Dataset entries
-.-.-

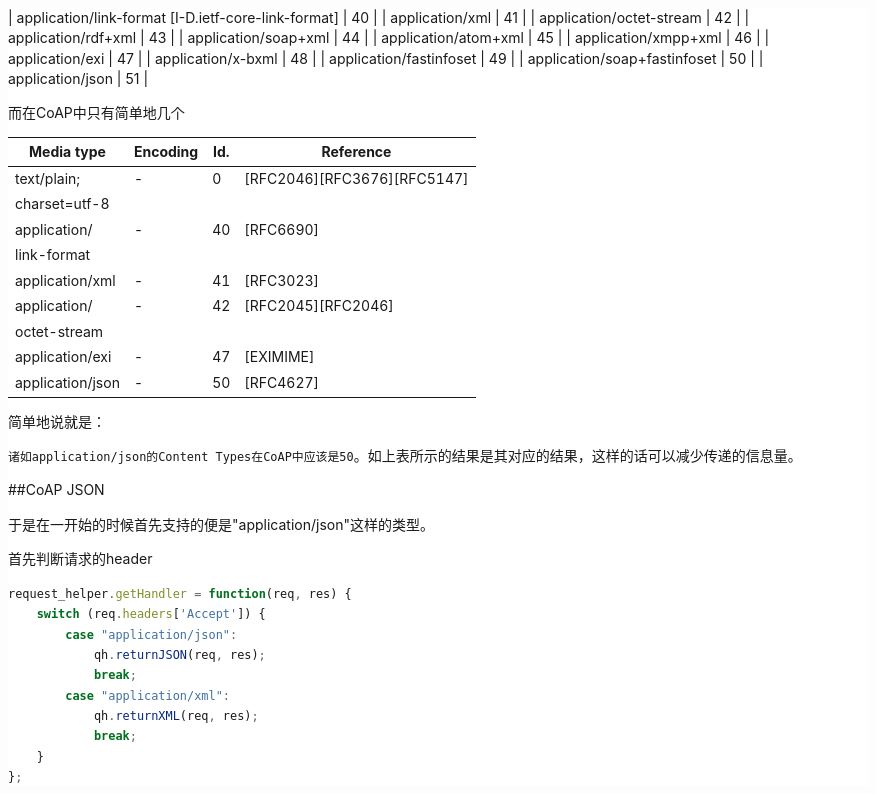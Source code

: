 | application/link-format [I-D.ietf-core-link-format] | 40         |
| application/xml                                     | 41         |
| application/octet-stream                            | 42         |
| application/rdf+xml                                 | 43         |
| application/soap+xml                                | 44         |
| application/atom+xml                                | 45         |
| application/xmpp+xml                                | 46         |
| application/exi                                     | 47         |
| application/x-bxml                                  | 48         |
| application/fastinfoset                             | 49         |
| application/soap+fastinfoset                        | 50         |
| application/json                                    | 51         |


而在CoAP中只有简单地几个

   
| Media type       | Encoding |   Id. | Reference                   |
|------------------|----------|-------|-----------------------------|
| text/plain;      | -        |     0 | [RFC2046][RFC3676][RFC5147] |
| charset=utf-8    |          |       |                             |
| application/     | -        |    40 | [RFC6690]                   |
| link-format      |          |       |                             |
| application/xml  | -        |    41 | [RFC3023]                   |
| application/     | -        |    42 | [RFC2045][RFC2046]          |
| octet-stream     |          |       |                             |
| application/exi  | -        |    47 | [EXIMIME]                   |
| application/json | -        |    50 | [RFC4627]                   |


简单地说就是：

``诸如application/json的Content Types在CoAP中应该是50``。如上表所示的结果是其对应的结果，这样的话可以减少传递的信息量。

##CoAP JSON

于是在一开始的时候首先支持的便是"application/json"这样的类型。

首先判断请求的header

``` javascript
request_helper.getHandler = function(req, res) {
    switch (req.headers['Accept']) {
        case "application/json":
            qh.returnJSON(req, res);
            break;
        case "application/xml":
            qh.returnXML(req, res);
            break;
    }
};
```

-.-.-

= WHAT YOU WILL DO =
For each line of the entries that holds the word "fastinfoset", pull that line out.

= EXPECTED OUTPUT =
| application/fastinfoset                             | 49         |
| application/soap+fastinfoset                        | 50         |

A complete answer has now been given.